What you have conveniently left out of the quote from Wikipedia is the next line: " When the engine is running it may be periodically mechanically linked (by a clutch) to a planetary gear set, and hence the output drive axle, to improve energy efficiency"

So, YES the electric motor and the ICE CAN and DO run at the same time in the Volt. The designers at GM took a long time to work out the timing and sequencing of the electric motor and ICE to achieve maximum efficiency. It delayed the introduction of the Volt by many months, as I recall.


----------



## electric_driver (Feb 4, 2017)

electro wrks said:


> What you have conveniently left out of the quote from Wikipedia is the next line: " When the engine is running it may be periodically mechanically linked (by a clutch) to a planetary gear set, and hence the output drive axle, to improve energy efficiency"
> So, YES the electric motor and the ICE CAN and DO run at the same time in the Volt.


I looked into the GM Voltec powertrain and examined the details.
The system is still different, despite that electric motor and ICE can indeed run at the same time. The difference lies in the fact that my system (when in the "fail safe mode") just uses the electricity generated from the internal combustion engine's alternators to power the electric engine whereas the GM Volt either:
* mechanically links the internal combustion engine to the axle on which the wheels are mounted
* or use the internal combustion engine to generate electricity with so as to recharge the battery with this 
For that last one, it even does this only to keep the battery at the minimum charge level (30% of capacity). So it won't charge the battery fully (to 90 or 100%).



dcb said:


> my prius only goes about a mile on electric. It has a very small capacity battery by comparison, most hybrids do. This is not some new or even groundbreaking idea.


I looked into the Toyota Prius as well.
The Toyota Prius is a parallel hybrid, not a series hybrid (as my system).
I do read that it indeed has a very small capacity battery (which allows but 1 mile to be driven with it). Yet as its a parallel hybrid system, it works differently from my system. Lastly, I even doubt whether the battery can be recharged (about) as fast as it is discharged (operating the electric engine at normal speeds), given that it has a NiMH battery. That latter is what I refer to with my term "quickly rechargeable energy storage system".


----------



## dcb (Dec 5, 2009)

electric_driver said:


> The Toyota Prius is a parallel hybrid, not a series hybrid (as my system).


You don't know what you are talking about. It has a powersplit, at various times all the torque goes to the wheels, or to the generator, or both. from the generator it goes to the wheel motor and/or the battery. Why does it have a motor generator on the engine and one on the wheels if it couldn't series?!?!

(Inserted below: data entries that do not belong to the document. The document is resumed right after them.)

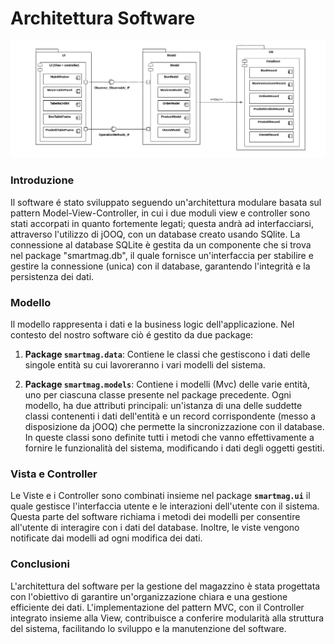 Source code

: # Architettura Software

![alt](UML/ComponentDiagram.jpg)
### Introduzione
Il software é stato sviluppato seguendo un'architettura modulare basata sul pattern Model-View-Controller, in cui i due moduli view e controller sono stati accorpati in quanto fortemente legati; questa andrà ad interfacciarsi, attraverso l'utilizzo di jOOQ, con un database creato usando SQlite. La connessione al database SQLite è gestita da un componente  che si trova nel package "smartmag.db", il quale fornisce un'interfaccia per stabilire e gestire la connessione (unica) con il database, garantendo l'integrità e la persistenza dei dati.


### Modello
Il modello rappresenta i dati e la business logic dell'applicazione. Nel contesto del nostro software ciò é gestito da due package:

1. **Package `smartmag.data`**: Contiene le classi che gestiscono i dati delle singole entità su cui lavoreranno i vari modelli del sistema.

2. **Package `smartmag.models`**: Contiene i modelli (Mvc) delle varie entità, uno per ciascuna classe presente nel package precedente. Ogni modello, ha due attributi principali: un'istanza di una delle suddette classi contenenti i dati dell'entità e un record corrispondente (messo a disposizione da jOOQ) che permette la sincronizzazione con il database. In queste classi sono definite tutti i metodi che vanno effettivamente a fornire le funzionalità del sistema, modificando i dati degli oggetti gestiti.

### Vista e Controller
Le Viste e i Controller sono combinati insieme nel package **`smartmag.ui`** il quale gestisce l'interfaccia utente e le interazioni dell'utente con il sistema. Questa parte del software richiama i metodi dei modelli per consentire all'utente di interagire con i dati del database. Inoltre, le viste vengono notificate dai modelli ad ogni modifica dei dati.

### Conclusioni
L'architettura del software per la gestione del magazzino è stata progettata con l'obiettivo di garantire un'organizzazione chiara e una gestione efficiente dei dati. L'implementazione del pattern MVC, con il Controller integrato insieme alla View, contribuisce a conferire modularità alla struttura del sistema, facilitando lo sviluppo e la manutenzione del software.

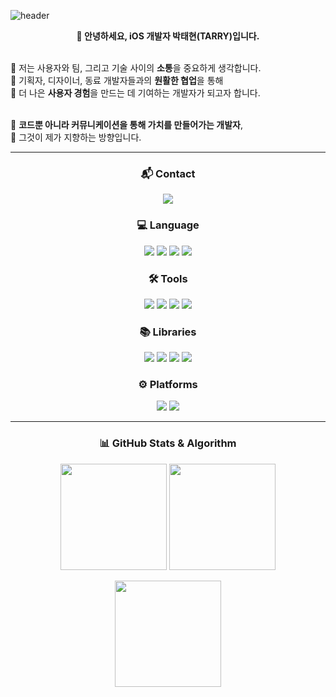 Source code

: <!-- 🔥 헤더 -->
![header](https://capsule-render.vercel.app/api?type=waving&color=0:FA55B8,100:9B6FFF&height=230&text=🔥소통을%20중시하는%20iOS%20개발자%20박태현(TARRY)%20입니다.&fontColor=ffffff&fontSize=32)

<!-- 👋 소개 -->
<p align="center">
  <b>👋 안녕하세요, iOS 개발자 박태현(TARRY)입니다.</b><br><br>

  🧭 저는 사용자와 팀, 그리고 기술 사이의 <b>소통</b>을 중요하게 생각합니다.<br>
  🤝 기획자, 디자이너, 동료 개발자들과의 <b>원활한 협업</b>을 통해<br>
  🚀 더 나은 <b>사용자 경험</b>을 만드는 데 기여하는 개발자가 되고자 합니다.<br><br>

  💬 <b>코드뿐 아니라 커뮤니케이션을 통해 가치를 만들어가는 개발자</b>,<br>
  🎯 그것이 제가 지향하는 방향입니다.
</p>

---

<!-- 📬 Contact -->
<h3 align="center">📬 Contact</h3>
<p align="center">
  <img src="https://img.shields.io/badge/goathpark@gmail.com-EA4335?style=plastic&logo=Gmail&logoColor=white">
</p>

<!-- 💻 Language -->
<h3 align="center">💻 Language</h3>
<p align="center">
  <img src="https://img.shields.io/badge/Swift-F05138?style=plastic&logo=Swift&logoColor=white"/>
  <img src="https://img.shields.io/badge/Java-F78C40?style=plastic&logo=OpenJDK&logoColor=white">
  <img src="https://img.shields.io/badge/R-276DC3?style=plastic&logo=R&logoColor=white">
  <img src="https://img.shields.io/badge/Python-3776AB?style=plastic&logo=Python&logoColor=white">
</p>

<!-- 🛠 Tools -->
<h3 align="center">🛠 Tools</h3>
<p align="center">
  <img src="https://img.shields.io/badge/Eclipse-2C2255?style=plastic&logo=Eclipse&logoColor=white">
  <img src="https://img.shields.io/badge/RStudio-75AADB?style=plastic&logo=RStudio&logoColor=white">
  <img src="https://img.shields.io/badge/Jupyter-F37626?style=plastic&logo=Jupyter&logoColor=white">
  <img src="https://img.shields.io/badge/VS Code-007ACC?style=plastic&logo=Visual Studio Code&logoColor=white">
</p>

<!-- 📚 Libraries -->
<h3 align="center">📚 Libraries</h3>
<p align="center">
  <img src="https://img.shields.io/badge/Selenium-43B02A?style=plastic&logo=Selenium&logoColor=white">
  <img src="https://img.shields.io/badge/pandas-150458?style=plastic&logo=pandas&logoColor=white">
  <img src="https://img.shields.io/badge/TensorFlow-FF6F00?style=plastic&logo=TensorFlow&logoColor=white">
  <img src="https://img.shields.io/badge/PyTorch-EE4C2C?style=plastic&logo=PyTorch&logoColor=white">
</p>

<!-- ⚙️ Platforms -->
<h3 align="center">⚙️ Platforms</h3>
<p align="center">
  <img src="https://img.shields.io/badge/Oracle-F80000?style=plastic&logo=Oracle&logoColor=white">
  <img src="https://img.shields.io/badge/Linux-FCC624?style=plastic&logo=Linux&logoColor=white">
</p>

---

<!-- 📊 Stats -->
<h3 align="center">📊 GitHub Stats & Algorithm</h3>

<p align="center">
  <img src="https://github-readme-stats.vercel.app/api/top-langs/?username=GOATHP&hide_progress=false" height="170">
  <img src="https://github-readme-stats.vercel.app/api?username=GOATHP&show_icons=true&theme=radical" height="170">
</p>

<p align="center">
  <img src="http://mazassumnida.wtf/api/v2/generate_badge?boj=mds468" height="170">
</p>
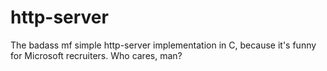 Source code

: # http-server

The badass mf simple http-server implementation in C, because it's funny for Microsoft recruiters. Who cares, man?
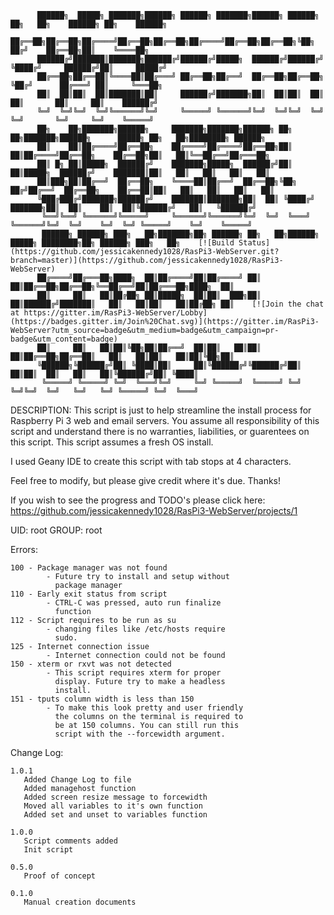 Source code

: 		  ██████╗  █████╗ ███████╗██████╗ ██████╗ ███████╗██████╗ ██████╗ ██╗   ██╗    ██████╗ ██╗    ██████╗
		  ██╔══██╗██╔══██╗██╔════╝██╔══██╗██╔══██╗██╔════╝██╔══██╗██╔══██╗╚██╗ ██╔╝    ██╔══██╗██║    ╚════██╗
		  ██████╔╝███████║███████╗██████╔╝██████╔╝█████╗  ██████╔╝██████╔╝ ╚████╔╝     ██████╔╝██║     █████╔╝
		  ██╔══██╗██╔══██║╚════██║██╔═══╝ ██╔══██╗██╔══╝  ██╔══██╗██╔══██╗  ╚██╔╝      ██╔═══╝ ██║     ╚═══██╗
		  ██║  ██║██║  ██║███████║██║     ██████╔╝███████╗██║  ██║██║  ██║   ██║       ██║     ██║    ██████╔╝
		  ╚═╝  ╚═╝╚═╝  ╚═╝╚══════╝╚═╝     ╚═════╝ ╚══════╝╚═╝  ╚═╝╚═╝  ╚═╝   ╚═╝       ╚═╝     ╚═╝    ╚═════╝
		  ██╗    ██╗███████╗██████╗     ███████╗███████╗██████╗ ██╗   ██╗███████╗██████╗      █████╗ ██╗   ██╗████████╗ ██████╗
		  ██║    ██║██╔════╝██╔══██╗    ██╔════╝██╔════╝██╔══██╗██║   ██║██╔════╝██╔══██╗    ██╔══██╗██║   ██║╚══██╔══╝██╔═══██╗
		  ██║ █╗ ██║█████╗  ██████╔╝    ███████╗█████╗  ██████╔╝██║   ██║█████╗  ██████╔╝    ███████║██║   ██║   ██║   ██║   ██║
		  ██║███╗██║██╔══╝  ██╔══██╗    ╚════██║██╔══╝  ██╔══██╗╚██╗ ██╔╝██╔══╝  ██╔══██╗    ██╔══██║██║   ██║   ██║   ██║   ██║
		  ╚███╔███╔╝███████╗██████╔╝    ███████║███████╗██║  ██║ ╚████╔╝ ███████╗██║  ██║    ██║  ██║╚██████╔╝   ██║   ╚██████╔╝
		   ╚══╝╚══╝ ╚══════╝╚═════╝     ╚══════╝╚══════╝╚═╝  ╚═╝  ╚═══╝  ╚══════╝╚═╝  ╚═╝    ╚═╝  ╚═╝ ╚═════╝    ╚═╝    ╚═════╝
		   ██████╗ ██████╗ ███╗   ██╗███████╗██╗ ██████╗ ██╗   ██╗██████╗  █████╗ ████████╗██╗ ██████╗ ███╗   ██╗    [![Build Status](https://github.com/jessicakennedy1028/RasPi3-WebServer.git?branch=master)](https://github.com/jessicakennedy1028/RasPi3-WebServer)
		  ██╔════╝██╔═══██╗████╗  ██║██╔════╝██║██╔════╝ ██║   ██║██╔══██╗██╔══██╗╚══██╔══╝██║██╔═══██╗████╗  ██║
		  ██║     ██║   ██║██╔██╗ ██║█████╗  ██║██║  ███╗██║   ██║██████╔╝███████║   ██║   ██║██║   ██║██╔██╗ ██║    [![Join the chat at https://gitter.im/RasPi3-WebServer/Lobby](https://badges.gitter.im/Join%20Chat.svg)](https://gitter.im/RasPi3-WebServer?utm_source=badge&utm_medium=badge&utm_campaign=pr-badge&utm_content=badge)
		  ██║     ██║   ██║██║╚██╗██║██╔══╝  ██║██║   ██║██║   ██║██╔══██╗██╔══██║   ██║   ██║██║   ██║██║╚██╗██║
		  ╚██████╗╚██████╔╝██║ ╚████║██║     ██║╚██████╔╝╚██████╔╝██║  ██║██║  ██║   ██║   ██║╚██████╔╝██║ ╚████║
		   ╚═════╝ ╚═════╝ ╚═╝  ╚═══╝╚═╝     ╚═╝ ╚═════╝  ╚═════╝ ╚═╝  ╚═╝╚═╝  ╚═╝   ╚═╝   ╚═╝ ╚═════╝ ╚═╝  ╚═══╝
 
  DESCRIPTION:
  This script is just to help streamline the install process for Raspberry Pi 3 web and email servers. You assume all responsibility of this script and understand there is no warranties, liabilities, or guarentees on this script. This script assumes a fresh OS install.

  I used Geany IDE to create this script with tab stops at 4 characters.

  Feel free to modify, but please give credit where it's due. Thanks!
  
  If you wish to see the progress and TODO's please click here: https://github.com/jessicakennedy1028/RasPi3-WebServer/projects/1

  UID: root GROUP: root


  Errors:

    100 - Package manager was not found
			- Future try to install and setup without
			  package manager
    110 - Early exit status from script
			- CTRL-C was pressed, auto run finalize
			  function
    112 - Script requires to be run as su
			- changing files like /etc/hosts require
			  sudo.
    125 - Internet connection issue
			- Internet connection could not be found
    150 - xterm or rxvt was not detected
			- This script requires xterm for proper
			  display. Future try to make a headless
			  install.
    151 - tputs column width is less than 150
			- To make this look pretty and user friendly
			  the columns on the terminal is required to
			  be at 150 columns. You can still run this
			  script with the --forcewidth argument.


  Change Log:

    1.0.1
       Added Change Log to file
       Added managehost function
       Added screen resize message to forcewidth
       Moved all variables to it's own function
       Added set and unset to variables function

    1.0.0
       Script comments added
       Init script

    0.5.0
       Proof of concept

    0.1.0
       Manual creation documents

You don't look very hard and you listen even worse, but you assert like you know what you are saying.



electric_driver said:


> Lastly, I even doubt whether the battery can be recharged (about) as fast as it is discharged


They use it to stop the car. I'd say it can be recharged pretty quick. According to these guys it EXACTLY can be recharged as fast as it is discharged (it is a low energy/high power form of nimh).
https://avt.inl.gov/sites/default/files/pdf/hev/batteryprius1052.pdf


----------



## electric_driver (Feb 4, 2017)

dcb said:


> You don't know what you are talking about. It has a powersplit, at various times all the torque goes to the wheels, or to the generator, or both. from the generator it goes to the wheel motor and/or the battery. Why does it have a motor generator on the engine and one on the wheels if it couldn't series?!?!


I never wanted to give the impression that I have any practical experience with electric cars or hybrid cars for that matter.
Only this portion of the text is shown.